David Brooks has a pleasant piece in the NYTimes about the different eras of sports, and how our current era reflects the earlier ones. I like his conclusion about how rooting for your favorite team cuts across many lines of division and brings people together. I agree with this, and its one of the reasons I admire sports and athletics. I love the ideas of cooperation within a team and competition between teams. I also liked Brooks’ mentions of how we form much of our morals and sense of fairness from sports.
Though I enjoyed Brooks’ article, I can’t help but think that football isn’t the best sport that to use in this case. Sure, it does illustrate very well the loyalty and devotion to the team that Brooks wants to show. But, as Malcolm Gladwell points out in this New Yorker piece from late last year, football is, if not like the coliseum death matches that the Roman government sponsored, a lot like dogfighting.
Gladwell comes to this conclusion from his investigations into the head injuries that many football players are afflicted with. Reading the article, you will find that while a player may not suffer a serious head injury on the field, he will be impacted brain problems later in life from the many blows he has taken on the field. This article in the NYTimes also addresses this issue.
Aren’t sports supposed to make us healthier and to improve our bodies? That’s why I partake in the sports, and why I admire my favorite athletes and team. But the retired football players with scar tissue in their brains certainly don’t seem to fit this vision of an athlete.
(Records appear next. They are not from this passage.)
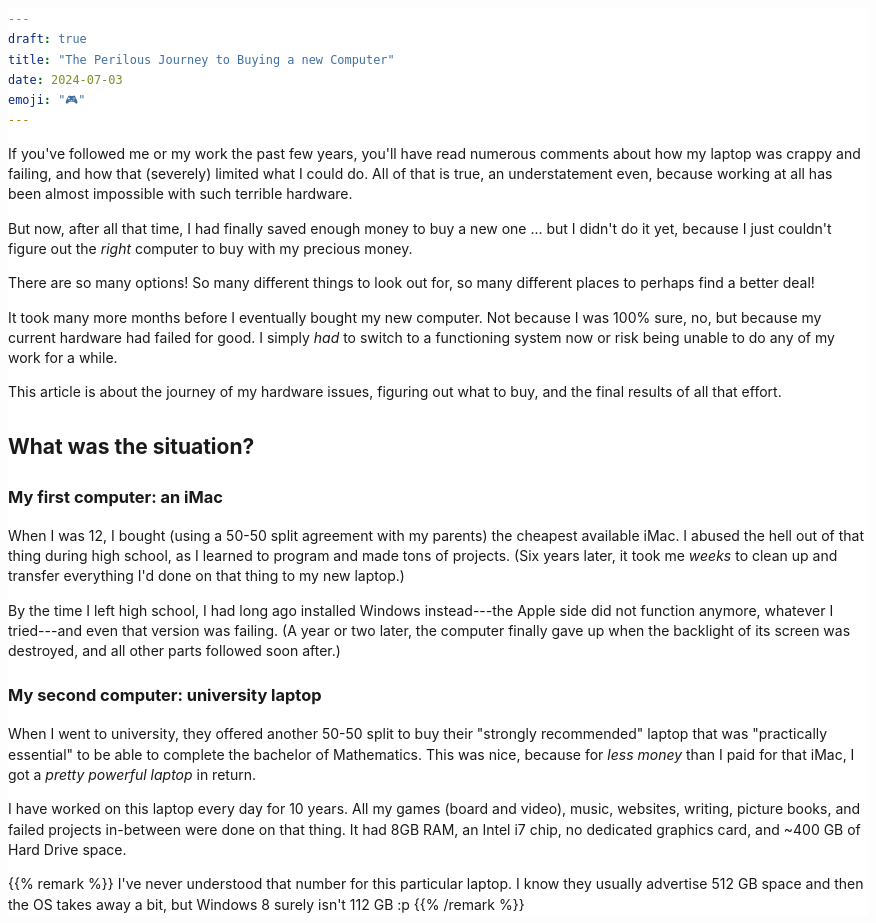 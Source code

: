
 ```yaml
---
draft: true
title: "The Perilous Journey to Buying a new Computer"
date: 2024-07-03
emoji: "🎮"
---
```


If you've followed me or my work the past few years, you'll have read numerous comments about how my laptop was crappy and failing, and how that (severely) limited what I could do. All of that is true, an understatement even, because working at all has been almost impossible with such terrible hardware.

But now, after all that time, I had finally saved enough money to buy a new one ... but I didn't do it yet, because I just couldn't figure out the _right_ computer to buy with my precious money. 

There are so many options! So many different things to look out for, so many different places to perhaps find a better deal!

It took many more months before I eventually bought my new computer. Not because I was 100% sure, no, but because my current hardware had failed for good. I simply _had_ to switch to a functioning system now or risk being unable to do any of my work for a while.

This article is about the journey of my hardware issues, figuring out what to buy, and the final results of all that effort.

## What was the situation?

### My first computer: an iMac

When I was 12, I bought (using a 50-50 split agreement with my parents) the cheapest available iMac. I abused the hell out of that thing during high school, as I learned to program and made tons of projects. (Six years later, it took me _weeks_ to clean up and transfer everything I'd done on that thing to my new laptop.)

By the time I left high school, I had long ago installed Windows instead---the Apple side did not function anymore, whatever I tried---and even that version was failing. (A year or two later, the computer finally gave up when the backlight of its screen was destroyed, and all other parts followed soon after.)

### My second computer: university laptop

When I went to university, they offered another 50-50 split to buy their "strongly recommended" laptop that was "practically essential" to be able to complete the bachelor of Mathematics. This was nice, because for _less money_ than I paid for that iMac, I got a _pretty powerful laptop_ in return.

I have worked on this laptop every day for 10 years. All my games (board and video), music, websites, writing, picture books, and failed projects in-between were done on that thing. It had 8GB RAM, an Intel i7 chip, no dedicated graphics card, and ~400 GB of Hard Drive space. 

{{% remark %}}
I've never understood that number for this particular laptop. I know they usually advertise 512 GB space and then the OS takes away a bit, but Windows 8 surely isn't 112 GB :p
{{% /remark %}}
And most of us are blind to the damage that is going on. As this Freakonomics podcast notes, there hasn’t been an on-field deaths in the NFL, but football players do die on the field in other leagues and also suffer later in life the serious consequences of continuous blows to the head. By not seeing these injuries or being shocked into a changed attitude, we don’t see this as a problem, and we are implicitly giving reassurance that football and similar contact sports are safe.
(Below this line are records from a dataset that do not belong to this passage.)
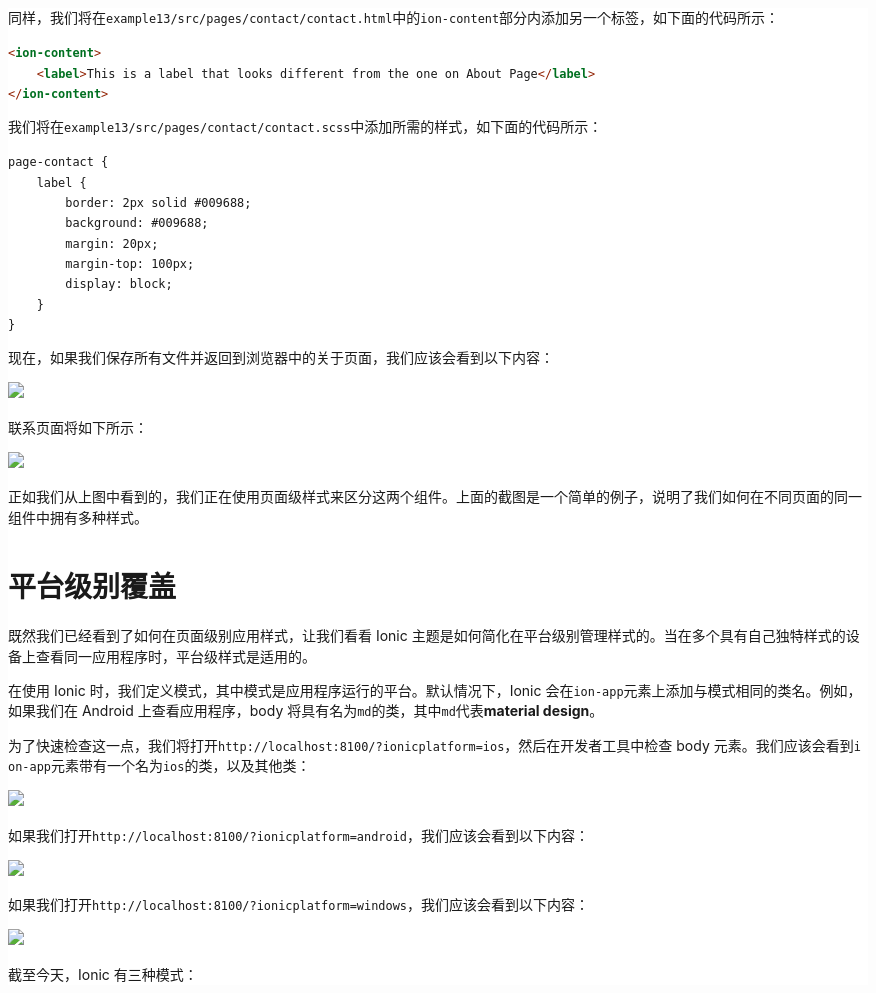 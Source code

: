 同样，我们将在`example13/src/pages/contact/contact.html`中的`ion-content`部分内添加另一个标签，如下面的代码所示：

```html
<ion-content> 
    <label>This is a label that looks different from the one on About Page</label> 
</ion-content>

```

我们将在`example13/src/pages/contact/contact.scss`中添加所需的样式，如下面的代码所示：

```html
page-contact { 
    label { 
        border: 2px solid #009688; 
        background: #009688; 
        margin: 20px; 
        margin-top: 100px; 
        display: block; 
    } 
}

```

现在，如果我们保存所有文件并返回到浏览器中的关于页面，我们应该会看到以下内容：

![](https://github.com/OpenDocCN/freelearn-html-css-zh/raw/master/docs/lrn-ionic-2e/img/00066.jpeg)

联系页面将如下所示：

![](https://github.com/OpenDocCN/freelearn-html-css-zh/raw/master/docs/lrn-ionic-2e/img/00067.jpeg)

正如我们从上图中看到的，我们正在使用页面级样式来区分这两个组件。上面的截图是一个简单的例子，说明了我们如何在不同页面的同一组件中拥有多种样式。

# 平台级别覆盖

既然我们已经看到了如何在页面级别应用样式，让我们看看 Ionic 主题是如何简化在平台级别管理样式的。当在多个具有自己独特样式的设备上查看同一应用程序时，平台级样式是适用的。

在使用 Ionic 时，我们定义模式，其中模式是应用程序运行的平台。默认情况下，Ionic 会在`ion-app`元素上添加与模式相同的类名。例如，如果我们在 Android 上查看应用程序，body 将具有名为`md`的类，其中`md`代表**material design**。

为了快速检查这一点，我们将打开`http://localhost:8100/?ionicplatform=ios`，然后在开发者工具中检查 body 元素。我们应该会看到`ion-app`元素带有一个名为`ios`的类，以及其他类：

![](https://github.com/OpenDocCN/freelearn-html-css-zh/raw/master/docs/lrn-ionic-2e/img/00068.jpeg)

如果我们打开`http://localhost:8100/?ionicplatform=android`，我们应该会看到以下内容：

![](https://github.com/OpenDocCN/freelearn-html-css-zh/raw/master/docs/lrn-ionic-2e/img/00069.jpeg)

如果我们打开`http://localhost:8100/?ionicplatform=windows`，我们应该会看到以下内容：

![](https://github.com/OpenDocCN/freelearn-html-css-zh/raw/master/docs/lrn-ionic-2e/img/00070.jpeg)

截至今天，Ionic 有三种模式：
In addition, this Freakonomics podcast also looks at this by investigating the safety of football helmets. In turns out helmets are great at absorbing a hit and preventing the player from being knocked out cold. What they don’t do anything about are the cumulative effects of being hit in the head over and over again, and there most likely won’t be a helmet that will do that.
This hypothesis in the Freakanomics podcast also makes me think of the recent attention to barefoot running. As Barefoot Ted remarks in this interview, while wearing conventional running shoes, runners are more likely to overstride, causing more impact because of the cushioning that the shoe provides. This leads often to injury and imbalance when running. While this may not seem as serious as the consequences of brain injuries, it does present the same point that the feeling of safety may actually encourage risks, and the negative results of those risks accumulate over time and impact you in a way that you could not have foreseen.
Tomorrow is the Super Bowl, and I am still going to watch this Sunday’s big game, and I will continue to root for the Wolverines every Fall, but I will also keep aware of any new findings and hoping that steps are taken, no matter how necessarily drastic those steps may have to be.